**Data for the task**

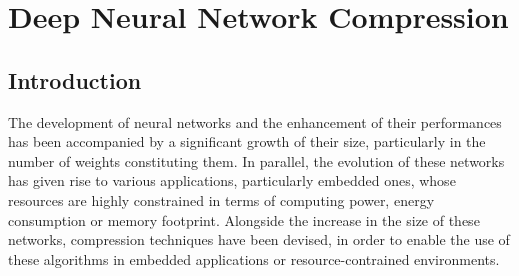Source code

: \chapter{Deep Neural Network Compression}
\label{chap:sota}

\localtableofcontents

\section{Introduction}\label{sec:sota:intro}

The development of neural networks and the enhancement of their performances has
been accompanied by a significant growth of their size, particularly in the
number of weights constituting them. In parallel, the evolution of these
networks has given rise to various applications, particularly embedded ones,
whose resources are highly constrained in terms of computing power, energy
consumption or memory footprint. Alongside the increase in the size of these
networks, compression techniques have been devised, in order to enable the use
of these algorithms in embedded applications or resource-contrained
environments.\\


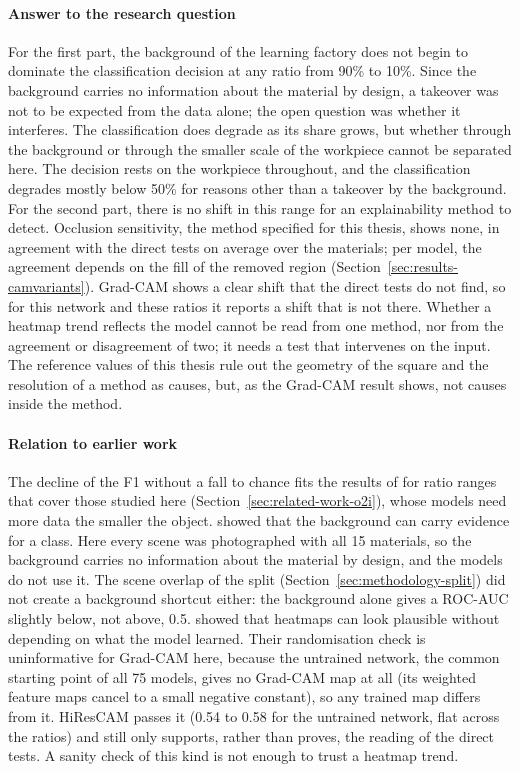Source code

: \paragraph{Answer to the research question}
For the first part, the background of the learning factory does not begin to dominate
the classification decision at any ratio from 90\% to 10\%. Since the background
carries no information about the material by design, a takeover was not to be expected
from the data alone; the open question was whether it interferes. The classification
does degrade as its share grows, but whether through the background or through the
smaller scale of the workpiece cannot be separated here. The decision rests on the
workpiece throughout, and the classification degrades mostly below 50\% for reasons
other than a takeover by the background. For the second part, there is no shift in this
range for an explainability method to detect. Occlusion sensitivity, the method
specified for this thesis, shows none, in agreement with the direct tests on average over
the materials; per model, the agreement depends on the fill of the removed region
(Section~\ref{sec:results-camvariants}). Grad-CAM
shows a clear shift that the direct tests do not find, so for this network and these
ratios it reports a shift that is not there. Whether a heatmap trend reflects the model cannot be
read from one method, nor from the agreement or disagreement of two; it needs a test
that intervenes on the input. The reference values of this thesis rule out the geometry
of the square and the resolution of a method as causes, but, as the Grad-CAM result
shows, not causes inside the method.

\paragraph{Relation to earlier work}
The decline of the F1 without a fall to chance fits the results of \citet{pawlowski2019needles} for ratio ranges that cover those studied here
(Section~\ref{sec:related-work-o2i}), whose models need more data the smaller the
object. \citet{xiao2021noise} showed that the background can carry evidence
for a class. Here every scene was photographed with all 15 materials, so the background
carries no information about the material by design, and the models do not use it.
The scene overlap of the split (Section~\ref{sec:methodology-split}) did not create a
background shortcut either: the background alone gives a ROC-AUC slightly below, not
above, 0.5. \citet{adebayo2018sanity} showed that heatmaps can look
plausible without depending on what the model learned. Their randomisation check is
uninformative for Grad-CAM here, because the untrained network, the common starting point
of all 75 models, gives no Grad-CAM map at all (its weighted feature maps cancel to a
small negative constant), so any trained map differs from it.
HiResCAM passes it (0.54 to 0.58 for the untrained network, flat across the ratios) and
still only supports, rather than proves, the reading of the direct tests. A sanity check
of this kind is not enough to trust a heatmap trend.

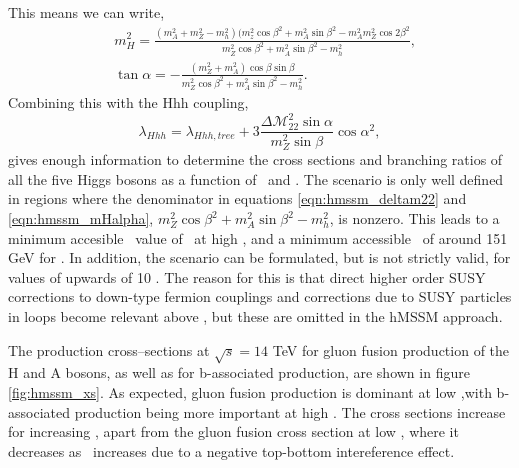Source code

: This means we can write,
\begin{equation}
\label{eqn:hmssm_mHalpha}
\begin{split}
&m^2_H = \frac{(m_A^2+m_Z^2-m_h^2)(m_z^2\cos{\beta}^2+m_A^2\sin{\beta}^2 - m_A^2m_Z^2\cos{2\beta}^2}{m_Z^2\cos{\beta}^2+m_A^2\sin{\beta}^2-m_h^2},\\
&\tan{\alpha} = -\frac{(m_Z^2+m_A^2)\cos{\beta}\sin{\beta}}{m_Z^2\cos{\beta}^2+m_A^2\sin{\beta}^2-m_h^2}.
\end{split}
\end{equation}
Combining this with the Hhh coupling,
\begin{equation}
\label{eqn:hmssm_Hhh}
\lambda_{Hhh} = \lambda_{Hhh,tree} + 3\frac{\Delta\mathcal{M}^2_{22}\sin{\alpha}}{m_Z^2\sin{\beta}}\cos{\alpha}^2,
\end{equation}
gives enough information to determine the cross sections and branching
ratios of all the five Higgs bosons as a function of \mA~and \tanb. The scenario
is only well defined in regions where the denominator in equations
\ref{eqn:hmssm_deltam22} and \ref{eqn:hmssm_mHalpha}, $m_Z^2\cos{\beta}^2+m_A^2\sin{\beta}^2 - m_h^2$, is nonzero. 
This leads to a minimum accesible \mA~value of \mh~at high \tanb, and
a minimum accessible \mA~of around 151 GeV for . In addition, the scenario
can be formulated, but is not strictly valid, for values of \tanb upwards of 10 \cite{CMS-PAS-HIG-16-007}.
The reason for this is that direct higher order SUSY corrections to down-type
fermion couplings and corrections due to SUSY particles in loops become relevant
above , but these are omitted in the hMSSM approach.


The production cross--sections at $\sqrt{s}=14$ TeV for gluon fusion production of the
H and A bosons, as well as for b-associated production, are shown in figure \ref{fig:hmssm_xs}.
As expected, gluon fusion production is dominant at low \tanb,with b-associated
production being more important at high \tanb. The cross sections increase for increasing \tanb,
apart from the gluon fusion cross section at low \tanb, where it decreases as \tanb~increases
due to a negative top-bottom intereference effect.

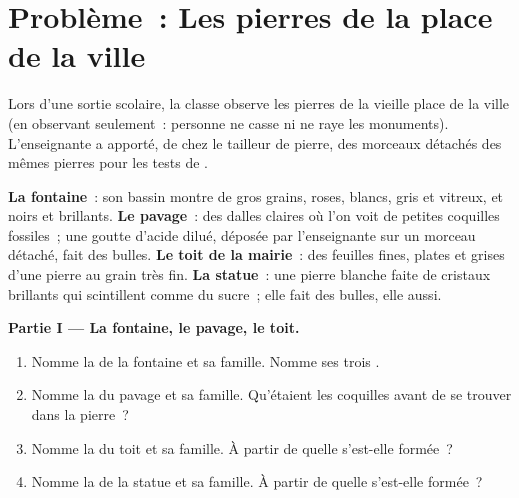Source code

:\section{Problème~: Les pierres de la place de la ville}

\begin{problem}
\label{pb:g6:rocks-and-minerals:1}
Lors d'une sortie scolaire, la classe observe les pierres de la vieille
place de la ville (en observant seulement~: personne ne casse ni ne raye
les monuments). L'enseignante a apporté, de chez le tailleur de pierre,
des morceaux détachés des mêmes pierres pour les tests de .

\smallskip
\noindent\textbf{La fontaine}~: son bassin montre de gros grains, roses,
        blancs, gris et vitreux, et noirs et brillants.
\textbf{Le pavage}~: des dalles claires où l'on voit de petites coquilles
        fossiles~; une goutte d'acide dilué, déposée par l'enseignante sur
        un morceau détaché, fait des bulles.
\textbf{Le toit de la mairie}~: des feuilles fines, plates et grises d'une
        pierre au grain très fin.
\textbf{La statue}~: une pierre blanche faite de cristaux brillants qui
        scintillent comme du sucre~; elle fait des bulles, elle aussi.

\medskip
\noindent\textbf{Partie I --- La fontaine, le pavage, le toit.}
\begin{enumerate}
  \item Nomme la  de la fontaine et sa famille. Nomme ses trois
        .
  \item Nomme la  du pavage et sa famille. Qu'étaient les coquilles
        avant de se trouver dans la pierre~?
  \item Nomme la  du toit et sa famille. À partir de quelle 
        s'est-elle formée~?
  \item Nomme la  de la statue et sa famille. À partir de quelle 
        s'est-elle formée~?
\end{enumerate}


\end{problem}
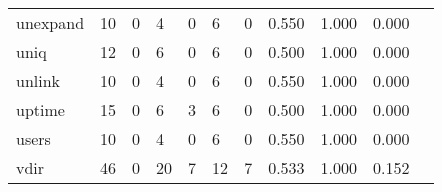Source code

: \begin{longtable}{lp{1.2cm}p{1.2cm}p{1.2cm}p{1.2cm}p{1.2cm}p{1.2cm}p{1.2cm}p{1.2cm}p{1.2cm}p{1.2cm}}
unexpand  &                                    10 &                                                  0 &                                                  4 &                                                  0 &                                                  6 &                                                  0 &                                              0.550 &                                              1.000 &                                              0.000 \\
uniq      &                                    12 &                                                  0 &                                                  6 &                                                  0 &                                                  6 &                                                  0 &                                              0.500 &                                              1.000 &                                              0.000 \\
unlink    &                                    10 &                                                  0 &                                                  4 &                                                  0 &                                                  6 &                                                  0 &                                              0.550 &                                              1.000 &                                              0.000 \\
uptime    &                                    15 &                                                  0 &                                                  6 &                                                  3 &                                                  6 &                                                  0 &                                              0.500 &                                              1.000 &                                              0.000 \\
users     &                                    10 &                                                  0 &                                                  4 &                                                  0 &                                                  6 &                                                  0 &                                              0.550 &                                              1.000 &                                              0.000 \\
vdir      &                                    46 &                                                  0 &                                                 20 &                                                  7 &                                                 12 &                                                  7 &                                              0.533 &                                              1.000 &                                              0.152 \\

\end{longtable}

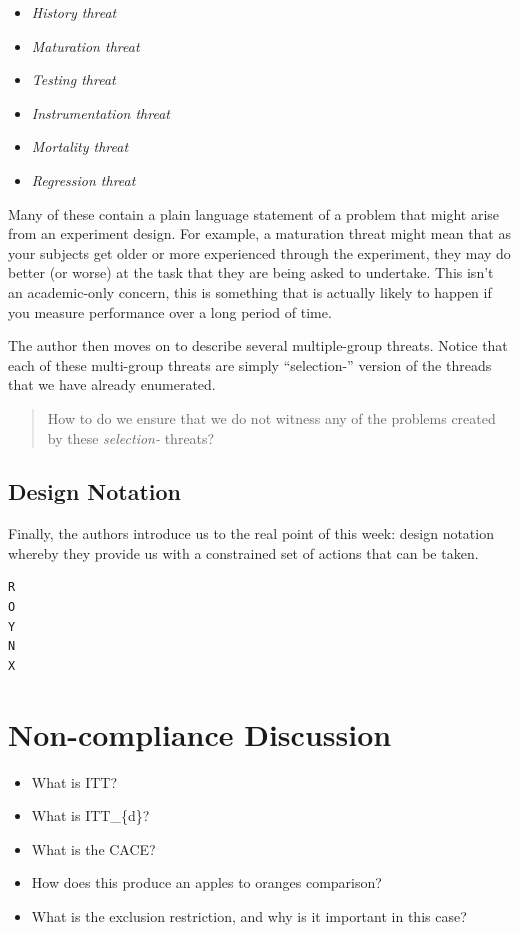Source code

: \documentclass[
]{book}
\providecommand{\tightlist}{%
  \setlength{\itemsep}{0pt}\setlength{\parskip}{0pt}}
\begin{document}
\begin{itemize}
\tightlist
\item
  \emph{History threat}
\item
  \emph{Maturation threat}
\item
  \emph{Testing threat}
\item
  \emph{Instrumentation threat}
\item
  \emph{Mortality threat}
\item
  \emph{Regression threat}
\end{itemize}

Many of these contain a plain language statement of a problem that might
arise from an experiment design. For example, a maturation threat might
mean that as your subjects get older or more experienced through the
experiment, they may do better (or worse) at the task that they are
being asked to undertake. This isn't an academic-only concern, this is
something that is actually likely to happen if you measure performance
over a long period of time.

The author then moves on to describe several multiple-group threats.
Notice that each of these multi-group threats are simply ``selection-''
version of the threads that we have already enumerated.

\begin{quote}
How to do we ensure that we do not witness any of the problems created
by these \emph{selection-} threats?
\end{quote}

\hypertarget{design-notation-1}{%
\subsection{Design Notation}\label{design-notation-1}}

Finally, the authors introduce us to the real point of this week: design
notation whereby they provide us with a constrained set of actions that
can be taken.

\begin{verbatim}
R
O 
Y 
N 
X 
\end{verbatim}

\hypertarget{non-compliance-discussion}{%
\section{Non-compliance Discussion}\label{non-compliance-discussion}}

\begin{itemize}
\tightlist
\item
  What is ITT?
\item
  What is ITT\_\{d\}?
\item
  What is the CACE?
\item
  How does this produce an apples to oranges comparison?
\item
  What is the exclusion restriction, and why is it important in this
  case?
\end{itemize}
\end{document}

**Exercise requirements**
Look over the records above and copy each line that includes the string "only".

**Result of this exercise**
still only supports, rather than proves, the reading of the direct tests. A sanity check
is only well defined in regions where the denominator in equations
being asked to undertake. This isn't an academic-only concern, this is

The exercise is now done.